Afghans vote in parliamentary poll amid Taliban threats

Despite threats from the Taliban, who have vowed to disrupt the vote, people in Afghanistan were today voting in parliamentary elections.

Insurgents across the country have launched a relatively small number of rocket attacks across the country.

In one of these attacks, Kandahar governor Tooryalai Wesa survived an attack on his convoy.

He told journalists how his convoy had been struck by an explosion while he was visiting polling centres, but no one was injured.

More than 2,500 candidates were vying for 249 seats in the Wolesi Jirga, the lower house of the Afghani Parliament.

Afghan soldiers and police were on alert, backed up by nearly 150,000 foreign troops.

The poll was the first since a fraud-marred presidential election last year, and came after months of pledges of reform.

Nearly 6,000 polling stations in 34 provinces would stay open until 4pm local time (1.30 pm Maltese time) About another 1,000 stations had not opened because of security fears.

Voting so far had been “slow”, and turnout appeared to have been “thin”.

The Taliban had warned voters to boycott the poll and "stick to jihad".

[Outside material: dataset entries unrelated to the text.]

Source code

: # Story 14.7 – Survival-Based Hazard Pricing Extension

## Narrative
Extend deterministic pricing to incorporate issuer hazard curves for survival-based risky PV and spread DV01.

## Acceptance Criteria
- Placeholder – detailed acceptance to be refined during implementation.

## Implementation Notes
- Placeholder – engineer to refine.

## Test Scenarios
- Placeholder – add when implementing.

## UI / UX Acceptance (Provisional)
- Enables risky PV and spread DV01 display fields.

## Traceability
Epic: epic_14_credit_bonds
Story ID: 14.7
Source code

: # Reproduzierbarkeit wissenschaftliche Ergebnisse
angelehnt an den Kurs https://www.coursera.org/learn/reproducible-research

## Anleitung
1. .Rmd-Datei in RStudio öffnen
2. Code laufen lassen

In what correspondents described as a thinly-veiled threat, the Taliban said it had "chalked out certain measures... to frustrate this American process and will implement them on the day when the illegitimate process of elections is conducted".

In Balkh province, three people were killed and four were injured in a rocket attack.

According to the police, a rocket fired in Kabul early this morning landed outside Afghanistan's state-owned television station, close to the presidential palace and the NATO headquarters.

Security officials were quoted as saying that two polling stations in Jalalabad had been attacked and security forces were involved in gun battles with militants in three areas of the city.

There had also been reports of concerns that the indelible ink used to mark the fingers of people who have voted, to help prevent fraud, could be washed off.

The Taliban had already claimed responsibility for kidnapping two parliamentary candidates and 18 poll officials and campaign workers in the run-up to the elections.